High costs for third-party sellers
Anti-monopoly advocates argue that Amazon forces prices higher with the costs third-party sellers must pay to participate in its marketplace. Catering to online shoppers who expect to get their purchases fast, many sellers also pay Amazon to store and ship their products via its huge logistics network. Beyond these costs, sellers must share a cut of their sales with Amazon when customers buy the products. Increasingly, the sellers also pay Amazon for ads that give their products higher placement in search results — the “sponsored” listings you so often see.
With all these costs, sellers might have good reason to charge more on Amazon than on a competing platform or on their own websites, antitrust advocates argue. But sellers won’t risk Amazon’s penalty.
In 2019, Amazon removed its explicit policy forbidding lower prices on other platforms, but sellers said they will see their offerings disappear from the “Buy Box,” which is the part of Amazon’s listings that give a price and invite shoppers to “Buy Now.” That’s a death knell for most listings, since shoppers almost never click through to see the same products for sale from other sellers.
Bonta said that practice violates California’s antitrust laws. Karl Racine, the District of Columbia’s AG, also sued Amazon with a similar argument. Amazon argued in that case that its policies don’t explicitly require sellers to keep prices higher on other platforms, adding that Racine’s office had failed to show with facts and examples that businesses were holding back from offering discounts off of Amazon’s marketplace.
A judge dismissed that case, and Racine’s office appealed the dismissal in August. The US Department of Justice also weighed in, telling the court that the dismissal contained errors that could stop the federal government from enforcing antitrust law in the future. The California suit is just getting underway in state court.
Amazon kicks some third-party sellers out
The most recent case — the one against Amazon and Apple, filed by law firm Hagens Berman on behalf of consumers — alleges the companies entered into an illegal agreement to push out third-party competition. As a result, Apple ended up with fewer third-party sellers offering its products for a lower price on Amazon’s platform, the suit claims, while Amazon got a guaranteed discount on wholesale Apple products for it to sell directly to shoppers.

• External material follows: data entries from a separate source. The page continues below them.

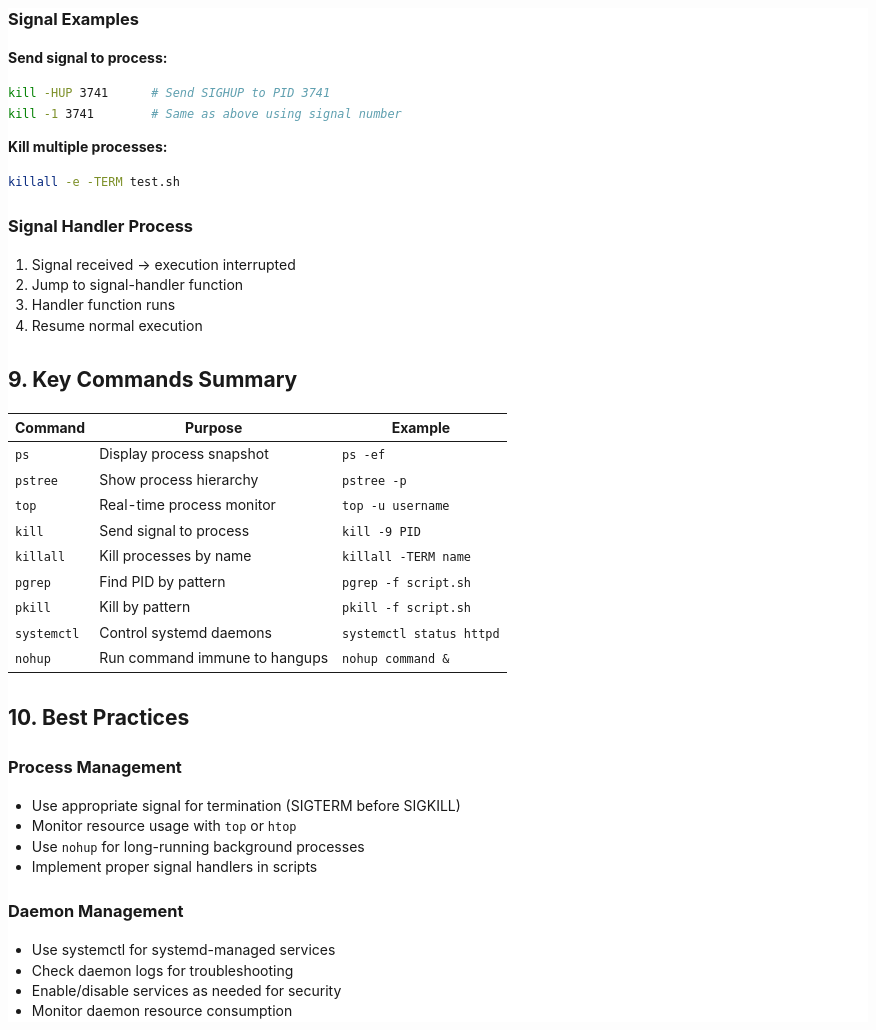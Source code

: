 ### Signal Examples

**Send signal to process:**
```bash
kill -HUP 3741      # Send SIGHUP to PID 3741
kill -1 3741        # Same as above using signal number
```

**Kill multiple processes:**
```bash
killall -e -TERM test.sh
```

### Signal Handler Process
1. Signal received → execution interrupted
2. Jump to signal-handler function
3. Handler function runs
4. Resume normal execution

## 9. Key Commands Summary

| Command | Purpose | Example |
|---------|---------|---------|
| `ps` | Display process snapshot | `ps -ef` |
| `pstree` | Show process hierarchy | `pstree -p` |
| `top` | Real-time process monitor | `top -u username` |
| `kill` | Send signal to process | `kill -9 PID` |
| `killall` | Kill processes by name | `killall -TERM name` |
| `pgrep` | Find PID by pattern | `pgrep -f script.sh` |
| `pkill` | Kill by pattern | `pkill -f script.sh` |
| `systemctl` | Control systemd daemons | `systemctl status httpd` |
| `nohup` | Run command immune to hangups | `nohup command &` |

## 10. Best Practices

### Process Management
- Use appropriate signal for termination (SIGTERM before SIGKILL)
- Monitor resource usage with `top` or `htop`
- Use `nohup` for long-running background processes
- Implement proper signal handlers in scripts

### Daemon Management
- Use systemctl for systemd-managed services
- Check daemon logs for troubleshooting
- Enable/disable services as needed for security
- Monitor daemon resource consumption
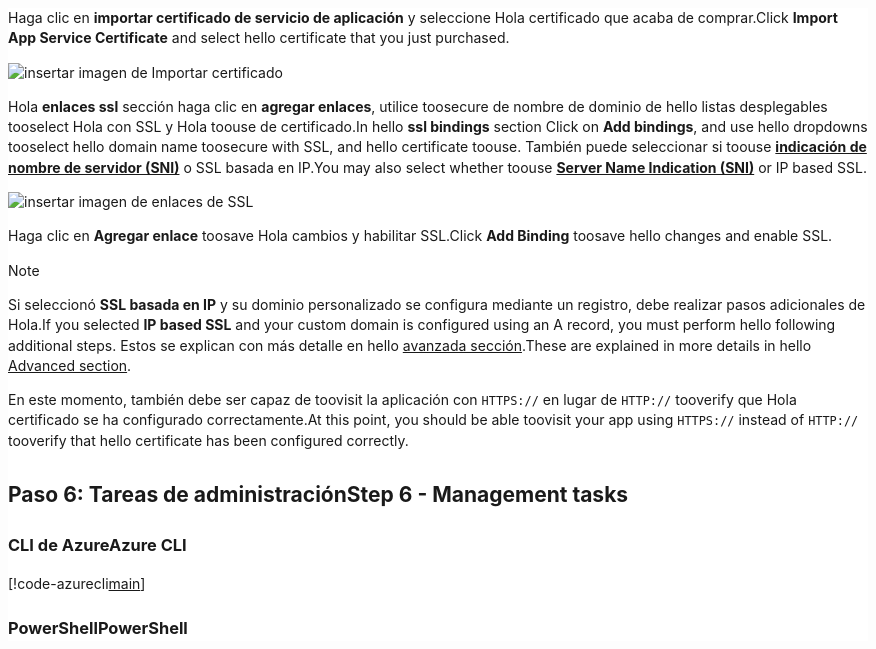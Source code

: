 <span data-ttu-id="f902f-142">Haga clic en **importar certificado de servicio de aplicación** y seleccione Hola certificado que acaba de comprar.</span><span class="sxs-lookup"><span data-stu-id="f902f-142">Click **Import App Service Certificate** and select hello certificate that you just purchased.</span></span>

![insertar imagen de Importar certificado](./media/app-service-web-purchase-ssl-web-site/ImportCertificate.png)

<span data-ttu-id="f902f-144">Hola **enlaces ssl** sección haga clic en **agregar enlaces**, utilice toosecure de nombre de dominio de hello listas desplegables tooselect Hola con SSL y Hola toouse de certificado.</span><span class="sxs-lookup"><span data-stu-id="f902f-144">In hello **ssl bindings** section Click on **Add bindings**, and use hello dropdowns tooselect hello domain name toosecure with SSL, and hello certificate toouse.</span></span> <span data-ttu-id="f902f-145">También puede seleccionar si toouse  **[indicación de nombre de servidor (SNI)](http://en.wikipedia.org/wiki/Server_Name_Indication)**  o SSL basada en IP.</span><span class="sxs-lookup"><span data-stu-id="f902f-145">You may also select whether toouse **[Server Name Indication (SNI)](http://en.wikipedia.org/wiki/Server_Name_Indication)** or IP based SSL.</span></span>

![insertar imagen de enlaces de SSL](./media/app-service-web-purchase-ssl-web-site/SSLBindings.png)

<span data-ttu-id="f902f-147">Haga clic en **Agregar enlace** toosave Hola cambios y habilitar SSL.</span><span class="sxs-lookup"><span data-stu-id="f902f-147">Click **Add Binding** toosave hello changes and enable SSL.</span></span>

> [!NOTE]
> <span data-ttu-id="f902f-148">Si seleccionó **SSL basada en IP** y su dominio personalizado se configura mediante un registro, debe realizar pasos adicionales de Hola.</span><span class="sxs-lookup"><span data-stu-id="f902f-148">If you selected **IP based SSL** and your custom domain is configured using an A record, you must perform hello following additional steps.</span></span> <span data-ttu-id="f902f-149">Estos se explican con más detalle en hello [avanzada sección](#Advanced).</span><span class="sxs-lookup"><span data-stu-id="f902f-149">These are explained in more details in hello [Advanced section](#Advanced).</span></span>

<span data-ttu-id="f902f-150">En este momento, también debe ser capaz de toovisit la aplicación con `HTTPS://` en lugar de `HTTP://` tooverify que Hola certificado se ha configurado correctamente.</span><span class="sxs-lookup"><span data-stu-id="f902f-150">At this point, you should be able toovisit your app using `HTTPS://` instead of `HTTP://` tooverify that hello certificate has been configured correctly.</span></span>



## <a name="step-6---management-tasks"></a><span data-ttu-id="f902f-151">Paso 6: Tareas de administración</span><span class="sxs-lookup"><span data-stu-id="f902f-151">Step 6 - Management tasks</span></span>

### <a name="azure-cli"></a><span data-ttu-id="f902f-152">CLI de Azure</span><span class="sxs-lookup"><span data-stu-id="f902f-152">Azure CLI</span></span>

[!code-azurecli[main](../../cli_scripts/app-service/configure-ssl-certificate/configure-ssl-certificate.sh?highlight=3-5 "Bind a custom SSL certificate to a web app")] 

### <a name="powershell"></a><span data-ttu-id="f902f-153">PowerShell</span><span class="sxs-lookup"><span data-stu-id="f902f-153">PowerShell</span></span>
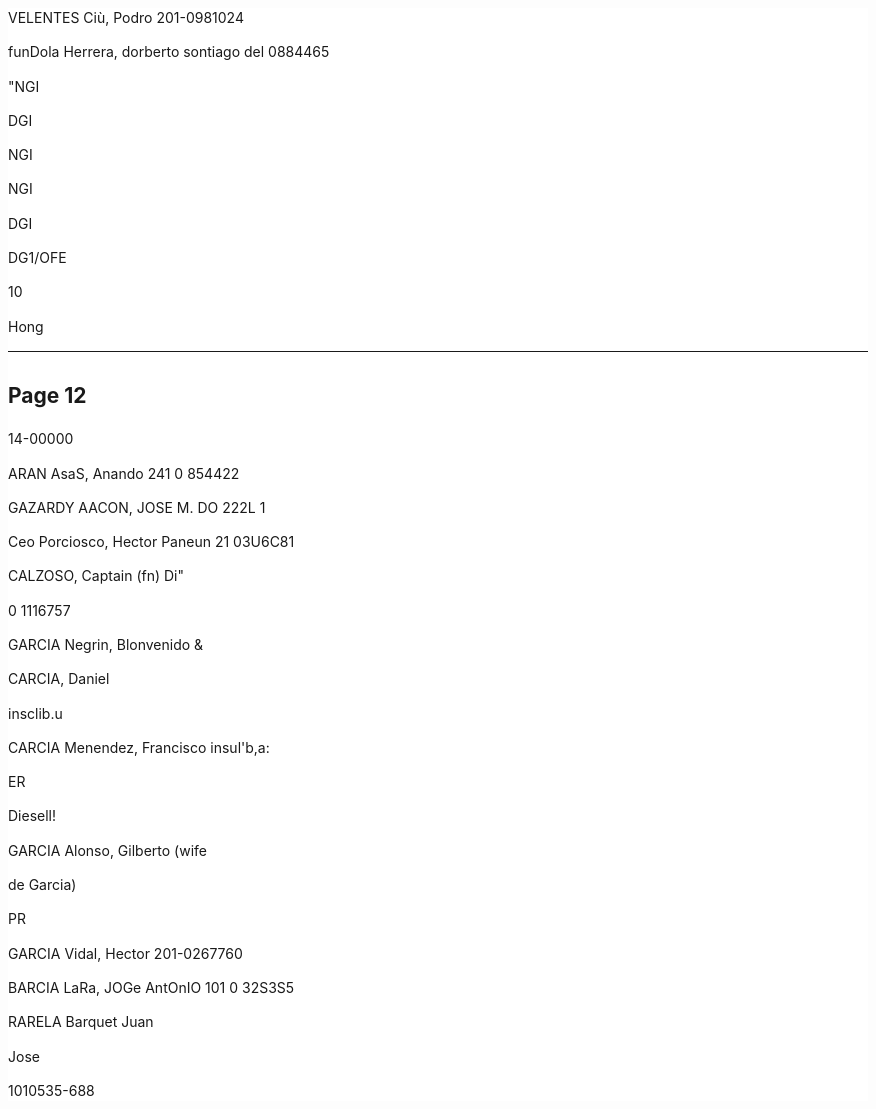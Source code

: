 VELENTES Ciù, Podro 201-0981024

funDola Herrera, dorberto sontiago del 0884465

"NGI

DGI

NGI

NGI

DGI

DG1/OFE

10

Hong

---

## Page 12

14-00000

ARAN AsaS, Anando 241 0 854422

GAZARDY AACON, JOSE M. DO 222L 1

Ceo Porciosco, Hector Paneun 21 03U6C81

CALZOSO, Captain (fn) Di"

0 1116757

GARCIA Negrin, Blonvenido &

CARCIA, Daniel

insclib.u

CARCIA Menendez, Francisco insul'b,a:

ER

Diesell!

GARCIA Alonso, Gilberto (wife

de Garcia)

PR

GARCIA Vidal, Hector 201-0267760

BARCIA LaRa, JOGe AntOnIO 101 0 32S3S5

RARELA Barquet Juan

Jose

1010535-688
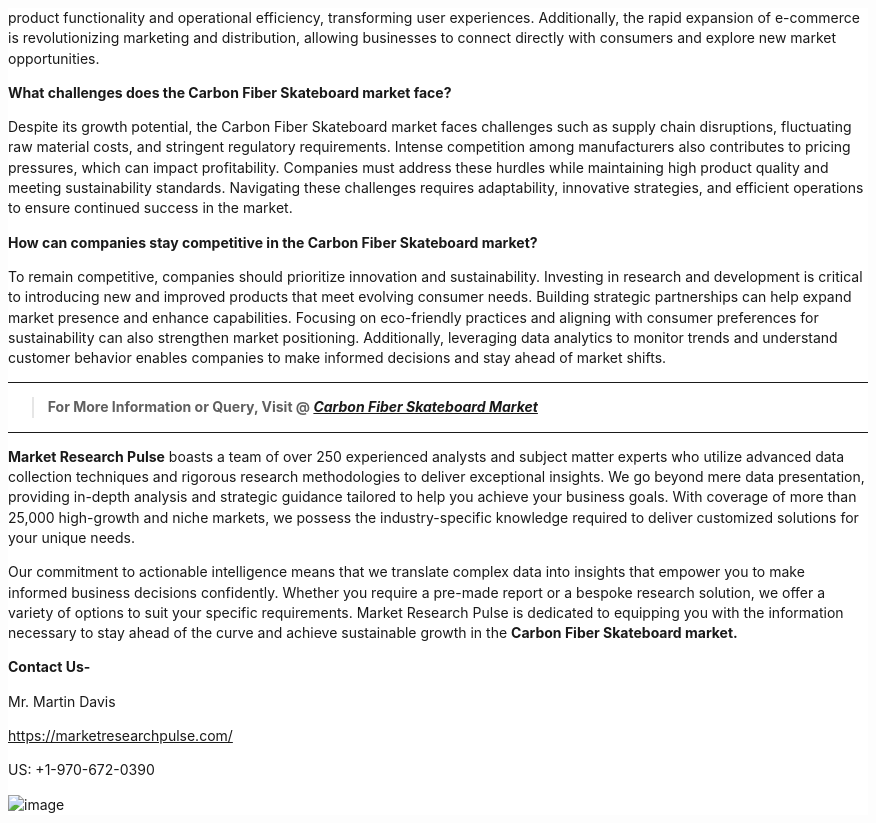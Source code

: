 product functionality and operational efficiency, transforming user experiences. Additionally, the rapid expansion of e-commerce is revolutionizing marketing and distribution, allowing businesses to connect directly with consumers and explore new market opportunities.</p><p><strong>What challenges does the Carbon Fiber Skateboard market face?</strong></p><p>Despite its growth potential, the Carbon Fiber Skateboard market faces challenges such as supply chain disruptions, fluctuating raw material costs, and stringent regulatory requirements. Intense competition among manufacturers also contributes to pricing pressures, which can impact profitability. Companies must address these hurdles while maintaining high product quality and meeting sustainability standards. Navigating these challenges requires adaptability, innovative strategies, and efficient operations to ensure continued success in the market.</p><p><strong>How can companies stay competitive in the Carbon Fiber Skateboard market?</strong></p><p>To remain competitive, companies should prioritize innovation and sustainability. Investing in research and development is critical to introducing new and improved products that meet evolving consumer needs. Building strategic partnerships can help expand market presence and enhance capabilities. Focusing on eco-friendly practices and aligning with consumer preferences for sustainability can also strengthen market positioning. Additionally, leveraging data analytics to monitor trends and understand customer behavior enables companies to make informed decisions and stay ahead of market shifts.</p><hr /><blockquote><p><strong>For More Information or Query, Visit @&nbsp;<em><a href="https://marketresearchpulse.com/report/67578/carbon-fiber-skateboard-market?utm_source=Linkedin&utm_medium=0119">Carbon Fiber Skateboard Market</a></em></strong></p></blockquote><hr /><p><strong>Market Research Pulse</strong> boasts a team of over 250 experienced analysts and subject matter experts who utilize advanced data collection techniques and rigorous research methodologies to deliver exceptional insights. We go beyond mere data presentation, providing in-depth analysis and strategic guidance tailored to help you achieve your business goals. With coverage of more than 25,000 high-growth and niche markets, we possess the industry-specific knowledge required to deliver customized solutions for your unique needs.</p><p>Our commitment to actionable intelligence means that we translate complex data into insights that empower you to make informed business decisions confidently. Whether you require a pre-made report or a bespoke research solution, we offer a variety of options to suit your specific requirements. Market Research Pulse is dedicated to equipping you with the information necessary to stay ahead of the curve and achieve sustainable growth in the <strong>Carbon Fiber Skateboard market.</strong></p><p><strong>Contact Us-</strong></p><p>Mr. Martin Davis</p><p>https://marketresearchpulse.com/</p><p>US: +1-970-672-0390</p>
![image](https://github.com/user-attachments/assets/c47b4cb7-f3ea-4f2c-aca7-22d8ac415b9a)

More than 600 third-party sellers offered Apple devices on Amazon prior to 2019, but just seven remained after the tech giants came to an agreement, the lawsuit claims. While Apple has a tightly controlled list of authorized sellers for its products, the lawsuit claims other third-party sellers also get Apple products from wholesalers and aren’t legally barred from listing them online.
Amazon can kick sellers off its marketplace for a variety of reasons, many of them legitimate. For example, it removes sellers Amazon finds violating its policies or when it uncovers listings for counterfeit products. Amazon also cooperates with brands to track listings for counterfeits, often leading to the removal of products or sellers (and sometimes to police raids). This is something Amazon could potentially claim it was doing with Apple in this case.
Amazon declined to comment on whether counterfeiting might have been a factor in the removal of third-party sellers listing Apple products. Apple and attorneys at Hagens Berman didn’t respond to a request for comment.
It may be a challenge to prove that the over 600 sellers offering iPhones and iPads on Amazon’s marketplace were all legit. It would be surprising if that high of a number of small businesses had access to Apple products at wholesale prices and were willing to sell them at steep discounts, said Neil Saunders, a retail analyst at GlobalData.
“Apple has fairly tight control over how and where its products are distributed,” Saunders said. “It doesn’t sell to any random person who wants to sell them on Amazon.”
Nonetheless, Apple’s control of how its products are sold — and Amazon’s alleged assistance in limiting the businesses that can sell the devices — are exactly the issues that drew scrutiny from antitrust attorneys to begin with. The case is in its early days and it will likely be months before a judge weighs in.